The $200 blow-up sex doll Japan made into a wrestling champion
Japan is a culture of extremes. It’s one of the reasons why said culture is exoticised in the West so much. When they tell a story, there are no half measures. It’s either one of the most deadly serious things you’ve ever seen or doesn’t exist.
There are few better examples of this than their professional wrestling culture. The sport is massive in Japan, boasting a rich cultural history that can match any other country in the world, save for perhaps Mexico. For the most part, mainstream grappling in those territories is treated like a proper sport. It’s much more serious than the soap opera storylines of WWE, with a focus on technical ability, along with strikes and holds that are much more real than the stage combat you might see at WrestleMania.
Then, there’s Yoshihiko. He represents the other side of the coin. Because just as Studio Ghibli give the world Grave of the Fireflies and My Neighbour Totoro on the same double bill, wrestling in Japan gets precisely as silly as it does serious. Yoshihiko is a beloved champion for the company DDT Pro-Wrestling, or Dramatic Dream Team, as it was called on its founding in 1997. A recurring character who’s guaranteed a huge crowd reaction and has held a number of their title belts over the years.

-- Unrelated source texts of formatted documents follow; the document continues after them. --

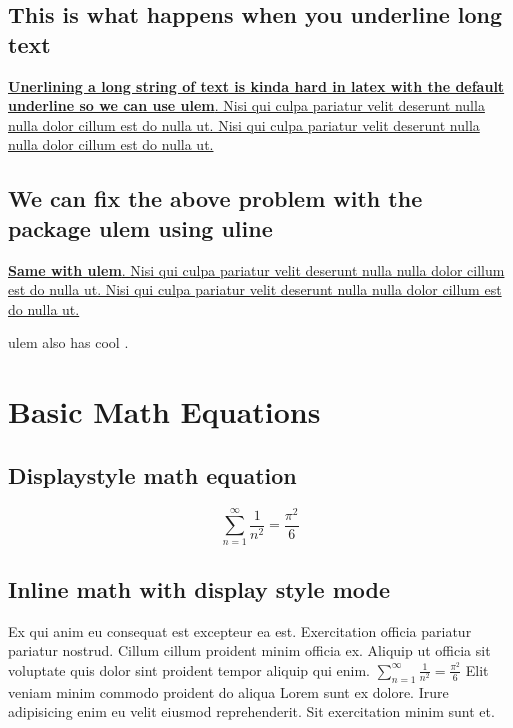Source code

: \documentclass[12pt]{article}
\begin{document}
\subsection{This is what happens when you underline long text}
\underline{\textbf{Unerlining a long string of text is kinda hard in latex with the default underline so we can use ulem}. Nisi qui culpa pariatur velit deserunt nulla nulla dolor cillum est do nulla ut. Nisi qui culpa pariatur velit deserunt nulla nulla dolor cillum est do nulla ut.} \\

\subsection{We can fix the above problem with the package ulem using uline}
\uline{\textbf{Same with ulem}. Nisi qui culpa pariatur velit deserunt nulla nulla dolor cillum est do nulla ut. Nisi qui culpa pariatur velit deserunt nulla nulla dolor cillum est do nulla ut.}

{\large \noindent ulem also has  cool .}



\section{Basic Math Equations}

\subsection{Displaystyle math equation}

\begin{equation} %
    \sum_{n=1}^\infty \frac{1}{n^2} = \frac{\pi^2}{6}
\end{equation}

\subsection{Inline math with display style mode}

Ex qui anim eu consequat est excepteur ea est. Exercitation officia pariatur pariatur nostrud. Cillum cillum proident minim officia ex. Aliquip ut officia sit voluptate quis dolor sint proident tempor aliquip qui enim. $ \displaystyle \sum_{n=1}^\infty \frac{1}{n^2} = \frac{\pi^2}{6} $ Elit veniam minim commodo proident do aliqua Lorem sunt ex dolore. Irure adipisicing enim eu velit eiusmod reprehenderit. Sit exercitation minim sunt et.
\end{document}
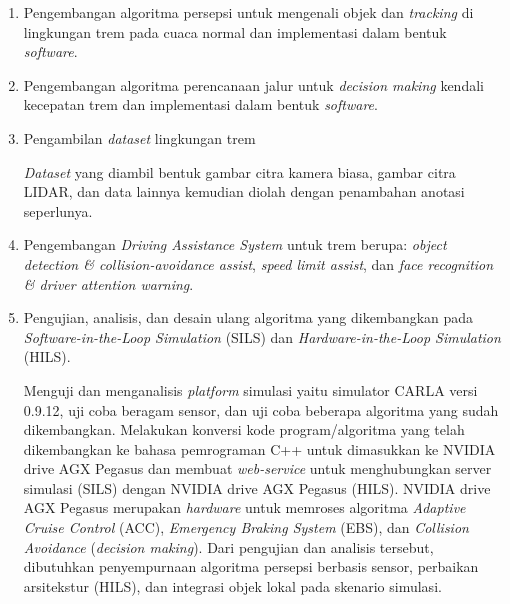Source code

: \begin{enumerate}

    \item Pengembangan algoritma persepsi untuk mengenali objek dan
    \textit{tracking} di lingkungan trem pada cuaca normal dan implementasi
    dalam bentuk \textit{software}.


    \item Pengembangan algoritma perencanaan jalur untuk \textit{decision
    making} kendali kecepatan trem dan implementasi dalam bentuk
    \textit{software}.


    \item Pengambilan \textit{dataset} lingkungan trem

    \textit{Dataset} yang diambil bentuk gambar citra kamera biasa, gambar citra
    LIDAR, dan data lainnya kemudian diolah dengan penambahan anotasi
    seperlunya.

    \item Pengembangan \textit{Driving Assistance System} untuk trem berupa:
    \textit{object detection \& collision-avoidance assist}, \textit{speed limit
    assist}, dan \textit{face recognition \& driver attention warning}.

    \item Pengujian, analisis, dan desain ulang algoritma yang dikembangkan pada
    \textit{Software-in-the-Loop Simulation} (SILS) dan
    \textit{Hardware-in-the-Loop Simulation} (HILS).

    Menguji dan menganalisis \textit{platform} simulasi yaitu simulator CARLA
    versi 0.9.12, uji coba beragam sensor, dan uji coba beberapa algoritma yang
    sudah dikembangkan. Melakukan konversi kode program/algoritma yang telah
    dikembangkan ke bahasa pemrograman C++ untuk dimasukkan ke NVIDIA drive AGX
    Pegasus dan membuat \textit{web-service} untuk menghubungkan server simulasi
    (SILS) dengan NVIDIA drive AGX Pegasus (HILS). NVIDIA drive AGX Pegasus
    merupakan \textit{hardware} untuk memroses algoritma \textit{Adaptive Cruise
    Control} (ACC), \textit{Emergency Braking System} (EBS), dan
    \textit{Collision Avoidance} (\textit{decision making}). Dari pengujian dan
    analisis tersebut, dibutuhkan penyempurnaan algoritma persepsi berbasis
    sensor, perbaikan arsitekstur (HILS), dan integrasi objek lokal pada
    skenario simulasi.


\end{enumerate}
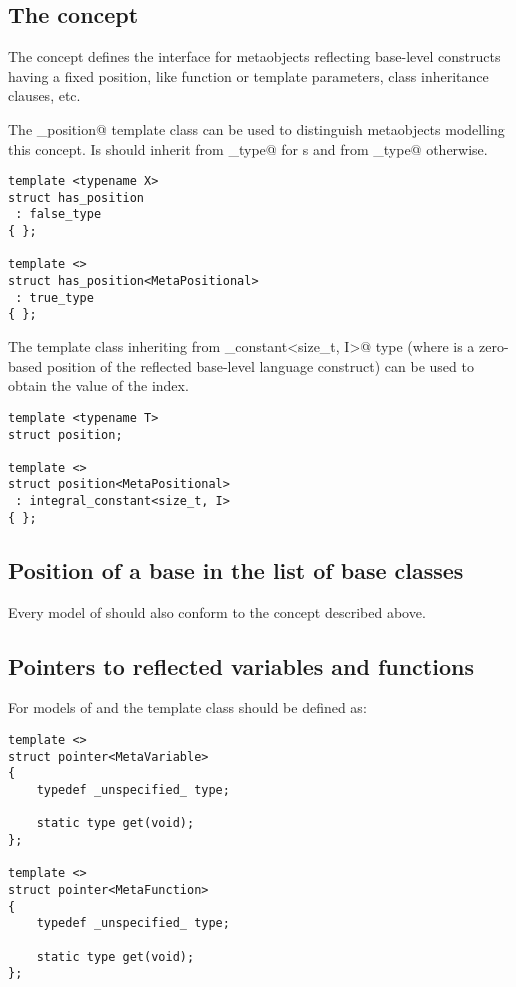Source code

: \subsection{The  concept}

The  concept defines the interface for metaobjects reflecting
base-level constructs having a fixed position, like function or template parameters,
class inheritance clauses, etc.

The \verb@has_position@ template class can be used to distinguish metaobjects modelling
this concept. Is should inherit from \verb@true_type@ for s and from
\verb@false_type@ otherwise.

\begin{verbatim}
template <typename X>
struct has_position
 : false_type
{ };

template <>
struct has_position<MetaPositional>
 : true_type
{ };
\end{verbatim}

The \verb@position@ template class inheriting
from \verb@integral_constant<size_t, I>@ type (where \verb@I@ is
a zero-based position of the reflected base-level language construct)
can be used to obtain the value of the index.

\begin{verbatim}
template <typename T>
struct position;

template <>
struct position<MetaPositional>
 : integral_constant<size_t, I>
{ };
\end{verbatim}

\subsection{Position of a base in the list of base classes}

Every model of  should also conform to the 
concept described above.

\subsection{Pointers to reflected variables and functions}

For models of  and  the \verb@pointer@ template class
should be defined as:

\begin{verbatim}
template <>
struct pointer<MetaVariable>
{
	typedef _unspecified_ type;

	static type get(void);
};

template <>
struct pointer<MetaFunction>
{
	typedef _unspecified_ type;

	static type get(void);
};
\end{verbatim}

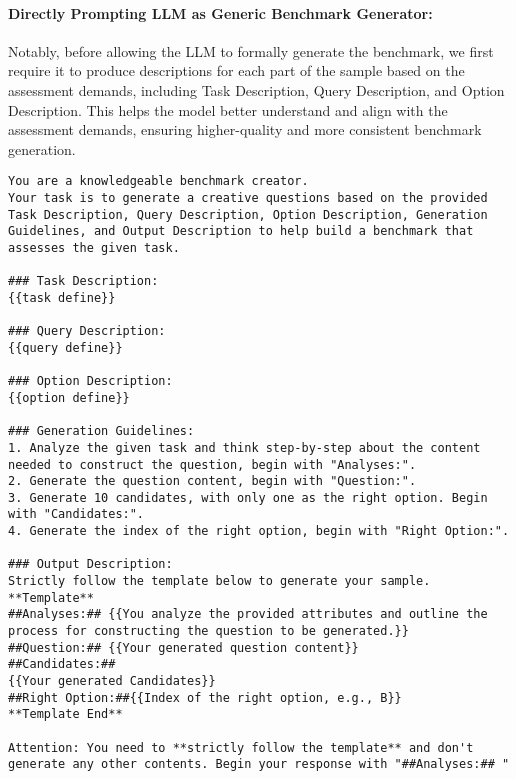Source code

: \paragraph{Directly Prompting LLM as Generic Benchmark Generator:}
\label{sec:prompt_direct}
Notably, before allowing the LLM to formally generate the benchmark, we first require it to produce descriptions for each part of the sample based on the assessment demands, including Task Description, Query Description, and Option Description. This helps the model better understand and align with the assessment demands, ensuring higher-quality and more consistent benchmark generation.
\begin{lstlisting}
You are a knowledgeable benchmark creator.
Your task is to generate a creative questions based on the provided Task Description, Query Description, Option Description, Generation Guidelines, and Output Description to help build a benchmark that assesses the given task.

### Task Description:
{{task define}}

### Query Description:
{{query define}}

### Option Description:
{{option define}}

### Generation Guidelines:
1. Analyze the given task and think step-by-step about the content needed to construct the question, begin with "Analyses:".
2. Generate the question content, begin with "Question:".
3. Generate 10 candidates, with only one as the right option. Begin with "Candidates:".
4. Generate the index of the right option, begin with "Right Option:".

### Output Description:
Strictly follow the template below to generate your sample.
**Template**
##Analyses:## {{You analyze the provided attributes and outline the process for constructing the question to be generated.}}
##Question:## {{Your generated question content}}
##Candidates:##
{{Your generated Candidates}}
##Right Option:##{{Index of the right option, e.g., B}}
**Template End**

Attention: You need to **strictly follow the template** and don't generate any other contents. Begin your response with "##Analyses:## "
\end{lstlisting}


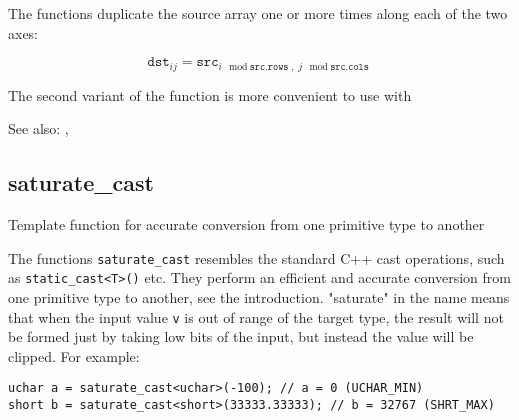 The functions  duplicate the source array one or more times along each of the two axes:

\[\texttt{dst}_{ij}=\texttt{src}_{i\mod\texttt{src.rows},\;j\mod\texttt{src.cols}}\]

The second variant of the function is more convenient to use with 

See also: , 

\ifplastex
{}\label{cppfunc.saturatecast}
\else
\subsection{saturate\_cast}\label{cppfunc.saturatecast}
\fi
Template function for accurate conversion from one primitive type to another


\begin{description}
\end{description}

The functions \texttt{saturate\_cast} resembles the standard C++ cast operations, such as \texttt{static\_cast<T>()} etc. They perform an efficient and accurate conversion from one primitive type to another, see the introduction. "saturate" in the name means that when the input value \texttt{v} is out of range of the target type, the result will not be formed just by taking low bits of the input, but instead the value will be clipped. For example:

\begin{lstlisting}
uchar a = saturate_cast<uchar>(-100); // a = 0 (UCHAR_MIN)
short b = saturate_cast<short>(33333.33333); // b = 32767 (SHRT_MAX)
\end{lstlisting}


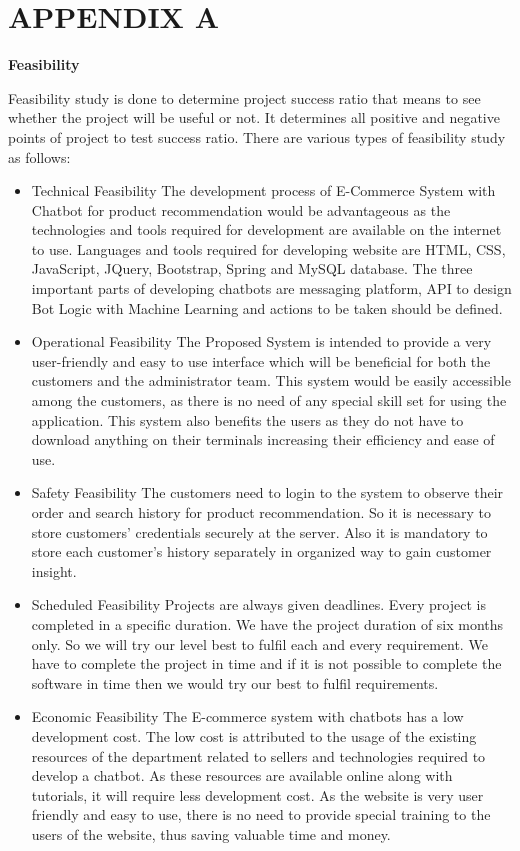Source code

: \documentclass[oneside,a4paper,12pt]{book}
\begin{document}
\section{APPENDIX A}
\textbf{Feasibility} 
\par 
Feasibility study is done to determine project success ratio that means to see whether the project will be useful or not. It determines all positive and negative points of project to test success ratio. There are various types of feasibility study as follows:
\begin{itemize}
    \item Technical Feasibility
    The development process of E-Commerce System with Chatbot for product recommendation would be advantageous as the technologies and tools required for development are available on the internet to use. Languages and tools required for developing website are HTML, CSS, JavaScript, JQuery, Bootstrap, Spring and MySQL database. The three important parts of developing chatbots are messaging platform, API to design Bot Logic with Machine Learning and actions to be taken should be defined.
    \item Operational Feasibility
    The Proposed System is intended to provide a very user-friendly and easy to use interface which will be beneficial for both the customers and the administrator team. This system would be easily accessible among the customers, as there is no need of any special skill set for using the application. This system also benefits the users as they do not have to download anything on their terminals increasing their efficiency and ease of use.
    \item Safety Feasibility
    The customers need to login to the system to observe their order and search history for product recommendation. So it is necessary to store customers’ credentials securely at the server. Also it is mandatory to store each customer’s history separately in organized way to gain customer insight.
    \item Scheduled Feasibility
    Projects are always given deadlines. Every project is completed in a specific duration. We have the project duration of six months only. So we will try our level best to fulfil each and every requirement. We have to complete the project in time and if it is not possible to complete the software in time then we would try our best to fulfil requirements.
    \item Economic Feasibility
    The E-commerce system with chatbots has a low development cost. The low cost is attributed to the usage of the existing resources of the department related to sellers and technologies required to develop a chatbot. As these resources are available online along with tutorials, it will require less development cost. As the website is very user friendly and easy to use, there is no need to provide special training to the users of the website, thus saving valuable time and money.
\end{itemize}
\end{document}
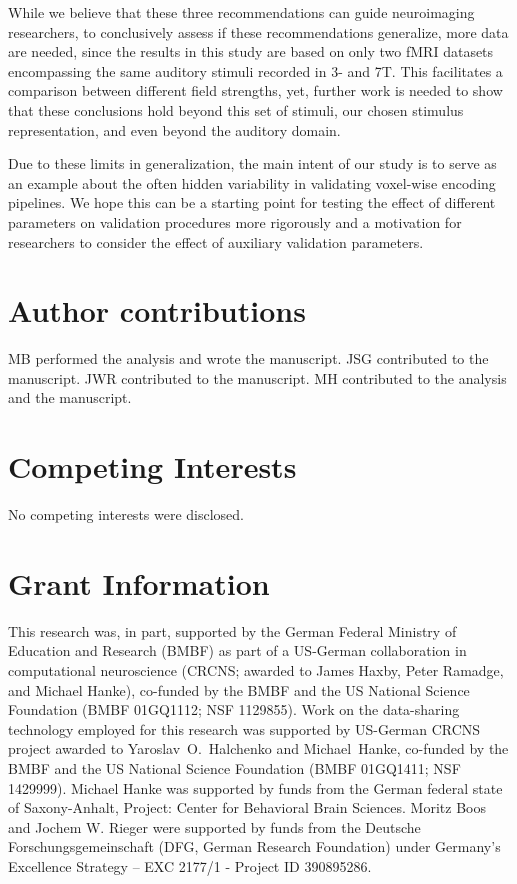While we believe that these three recommendations can guide neuroimaging researchers, to conclusively assess if these recommendations generalize, more data are needed, since the results in this study are based on only two f{MRI} datasets encompassing the same auditory stimuli recorded in 3- and 7T. This facilitates a comparison between different field strengths, yet, further work is needed to show that these conclusions hold beyond this set of stimuli, our chosen stimulus representation, and even beyond the auditory domain.

Due to these limits in generalization, the main intent of our study is to serve as an example about the often hidden variability in validating voxel-wise encoding pipelines.
We hope this can be a starting point for testing the effect of different parameters on validation procedures more rigorously and a motivation for researchers to consider the effect of auxiliary validation parameters.

\section*{Author contributions}

MB performed the analysis and wrote the manuscript.
JSG contributed to the manuscript.
JWR contributed to the manuscript.
MH contributed to the analysis and the manuscript.

\section*{Competing Interests}

No competing interests were disclosed.

\section*{Grant Information}

This research was, in part, supported by the German Federal Ministry of
Education and Research (BMBF) as part of a US-German collaboration in
computational neuroscience (CRCNS; awarded to James Haxby, Peter Ramadge, and
Michael Hanke), co-funded by the BMBF and the US National Science Foundation
(BMBF 01GQ1112; NSF 1129855).  Work on the data-sharing technology employed for
this research was supported by US-German CRCNS project awarded to
Yaroslav~O.~Halchenko and Michael~Hanke, co-funded by the BMBF and the US
National Science Foundation (BMBF 01GQ1411; NSF 1429999).  Michael Hanke was
supported by funds from the German federal state of Saxony-Anhalt, Project:
Center for Behavioral Brain Sciences.
Moritz Boos and Jochem W. Rieger were supported by funds from the Deutsche Forschungsgemeinschaft (DFG, German Research Foundation) under Germany's Excellence Strategy – EXC 2177/1 - Project ID 390895286.

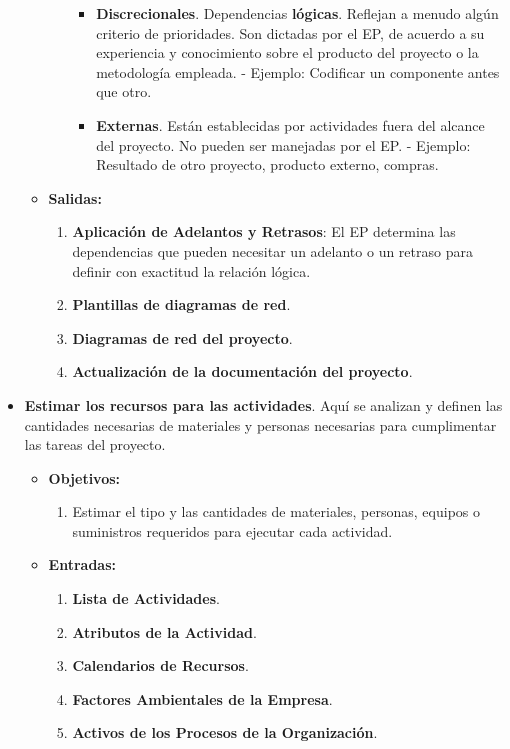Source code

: \documentclass[10pt,a4paper]{article}
\begin{document}
\begin{itemize}
\begin{itemize}
\begin{enumerate}
\begin{itemize}
\item \textbf{Discrecionales}.
Dependencias \textbf{lógicas}. Reflejan a menudo algún criterio de
prioridades. Son dictadas por el EP, de acuerdo a su experiencia y conocimiento sobre el producto del proyecto o la metodología empleada.
\subitem - Ejemplo: Codificar un componente antes que otro.

\item \textbf{Externas}.
Están establecidas por actividades fuera del alcance del proyecto. No
pueden ser manejadas por el EP.
\subitem - Ejemplo: Resultado de otro proyecto, producto externo, compras.
\end{itemize}
\end{enumerate}

\item \textbf{Salidas:}
\begin{enumerate}
\item \textbf{Aplicación de Adelantos y Retrasos}: El EP determina las dependencias que pueden necesitar un adelanto o un retraso para definir con exactitud la relación lógica.
\item \textbf{Plantillas de diagramas de red}.
\item \textbf{Diagramas de red del proyecto}.
\item \textbf{Actualización de la documentación del proyecto}.
\end{enumerate}
\end{itemize}

\item \textbf{Estimar los recursos para las actividades}. Aquí se analizan y definen las cantidades necesarias de materiales y personas necesarias para cumplimentar las tareas del proyecto.

\begin{itemize}
\item \textbf{Objetivos:}
\begin{enumerate}
\item Estimar el tipo y las cantidades de materiales, personas, equipos o suministros requeridos para ejecutar cada actividad.
\end{enumerate}

\item \textbf{Entradas:}
\begin{enumerate}
\item \textbf{Lista de Actividades}.
\item \textbf{Atributos de la Actividad}.
\item \textbf{Calendarios de Recursos}.
\item \textbf{Factores Ambientales de la Empresa}.
\item \textbf{Activos de los Procesos de la Organización}.
\end{enumerate}


\end{itemize}
\end{itemize}
\end{document}
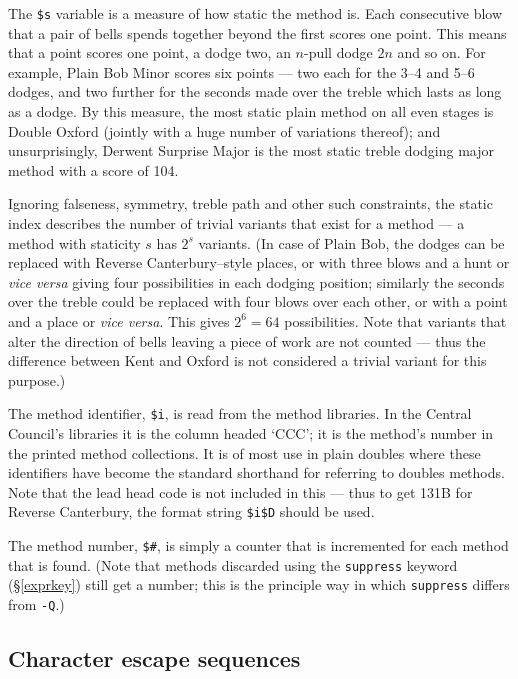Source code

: \documentclass[a4paper,11pt,oneside]{book}
\makeatletter
\newcommand{\fspec}[1]{\index{#1@{\hspace*{-\fspecwidth}\texttt{\$#1}}}}
\newcommand{\sref}[1]{\hyperref[#1]{\S\ref{#1}}}
\makeatother
\begin{document}
The \verb+$s+\fspec{s} variable is a measure of how static the method is.
Each consecutive blow that a pair of bells spends together beyond the first 
scores one point.  This means that a point scores one point, a dodge two, an $n$-pull dodge $2n$ and so on. For example, Plain Bob Minor scores six points 
--- two each for the 3--4 and 5--6 dodges, and two further for the seconds made
over the treble which lasts as long as a dodge.  By this measure, the most 
static plain method on all even stages is Double Oxford (jointly with 
a huge number of variations thereof); and unsurprisingly, Derwent Surprise
Major is the most static treble dodging major method with a score of 104.  

Ignoring falseness,
symmetry, treble path and other such constraints, the static index describes
the number of trivial variants that exist for a method
--- a method with staticity $s$ has $2^s$ variants.  
(In case of Plain Bob, the dodges can be replaced with 
Reverse Canterbury--style places,
or with three blows and a hunt or \textit{vice versa} giving four 
possibilities in each dodging position; 
similarly the seconds over the treble could be replaced with four blows over
each other, or with a point and a place or \textit{vice versa}.  This gives
$2^6=64$ possibilities.  Note that variants that alter the direction of bells
leaving a piece of work are not counted --- thus the difference between
Kent and Oxford is not 
considered a trivial variant for this purpose.)

The method identifier, \verb+$i+, is read from the method libraries.  
In the Central Council's libraries it is the column headed `CCC';  
it is the method's number in the printed method collections.  It is of
most use in plain doubles where these identifiers have become the standard 
shorthand for referring to doubles methods.  Note that the lead head code
is not included in this --- thus to get 131B for Reverse Canterbury, the
format string \verb+$i$D+ should be used.

The method number, \verb+$#+, is simply a counter that is incremented for 
each method that is found.  (Note that methods discarded using the 
\verb+suppress+ keyword (\sref{exprkey})%
still get a number; this is the principle way in which \verb+suppress+
differs from \verb+-Q+.)

\subsection{Character escape sequences}\label{charesc}
\end{document}
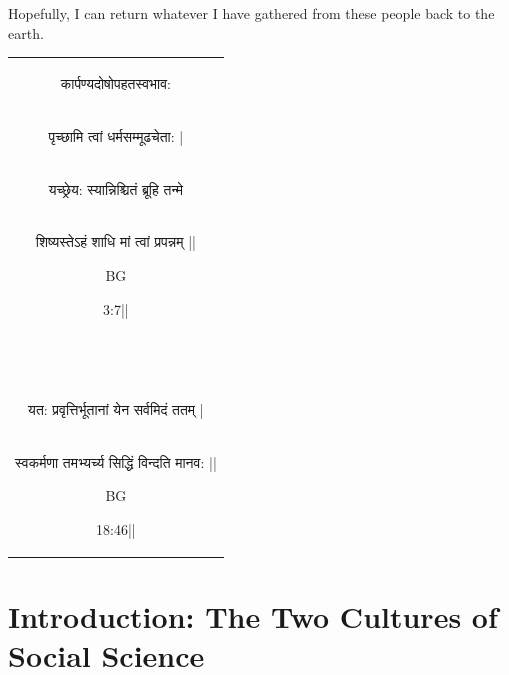 \documentclass[hidelinks,11pt,a4paper]{report}
\begin{document}
Hopefully, I can return whatever I have gathered from these people back to the earth.
\clearpage

\begin{table}[th]
    \centering
    \begin{tabular}{c}
\begin{sanskrit}कार्पण्यदोषोपहतस्वभाव:\end{sanskrit}\\
\begin{sanskrit}पृच्छामि त्वां धर्मसम्मूढचेता: |\end{sanskrit}\\
\begin{sanskrit}यच्छ्रेय: स्यान्निश्चितं ब्रूहि तन्मे\end{sanskrit}\\
\begin{sanskrit}शिष्यस्तेऽहं शाधि मां त्वां प्रपन्नम् ||\end{sanskrit}BG \begin{sanskrit}3:7||\end{sanskrit}\\

\\
\\\\\\\\\\\\\\\\
\begin{sanskrit}यत: प्रवृत्तिर्भूतानां येन सर्वमिदं ततम् |\end{sanskrit}\\
\begin{sanskrit}स्वकर्मणा तमभ्यर्च्य सिद्धिं विन्दति मानव: ||\end{sanskrit}BG \begin{sanskrit}18:46||\end{sanskrit}\\
    \end{tabular}
\end{table}

\clearpage

{\small\tableofcontents}




\chapter{Introduction: The Two Cultures of Social Science}
\setcounter{page}{1}
\end{document}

Yoshihiko is a blow-up sex doll.
To be clear, I’m not at all speaking in character here. Yoshihiko isn’t a wrestling character where a human being is playing a blow-up sex doll. That would be weird, but not all that much stranger than Mark Callaway playing The Undertaker, an undead wizard wrestler or Glen Jacobs playing Kane, his demon brother. Yoshihiko is a blow-up sex doll that gets puppeted to the ring by the DDT backstage team, then thrown into a match against their opponent, who then essentially wrestles themselves for 20 minutes.

In a way, Yoshihiko is the ultimate test for a professional wrestler. Not because they’re some fearsome competitor (I really can’t stress enough how much she’s literally a sex toy), but for a very different reason. It’s a common compliment to an extremely talented wrestler that they could “get a great match out of a broomstick,” and Yoshihiko is essentially forcing all those people to put their money where their mouth is. This, of course, means that this blow-up doll has wrestled some of the best in the entire world in her time.
She’s shared a ring with Kenny Omega, Kota Ibushi, Minoru Suzuki, Speedball Mike Bailey, Chris Brookes, Konosuke Takeshita and dozens more over her 20-year career in Japan, the United States and the United Kingdom. What’s more, a ring general like her has to have the championship gold to match, and she’s more decorated than hundreds of her human counterparts. Specifically, DDT’s Ironman Heavymetalweight Championship is her territory, having held the belt 22 separate times.
Speaking as someone who’s been a fan of professional wrestling for longer than I care to admit, I’ve seen a lot of silly shit in this industry in my time. The vast, vast majority of it makes me despair that I ever fell for this deeply cursed pastime in the first place, but Yoshihiko, weirdly enough, is not one of them. Yes, it’s a little grotty, it’s a wrestling sex toy, how could it not be? But it still lands on the charming side due to how hard everyone involved, from the audience to the wrestlers, has to commit to the bit.
Once that disbelief has been suspended, you’d be deeply surprised at how invested a crowd can get in Yoshihiko’s plight. Of the winces of genuine pain that comes from seeing some dastardly villain bend twist her wrist far beyond the point where a human’s would snap like a twig. In all, she’s the ultimate example of how wrestling, at the end of the day, is violent clowning. Both in terms of the performance art definition of the term clowning, and in the more modern definition of the term.
After all, what else can you describe a musclebound man in his pants pantomiming getting hit in the bollocks by a blow-up doll but clown behaviour?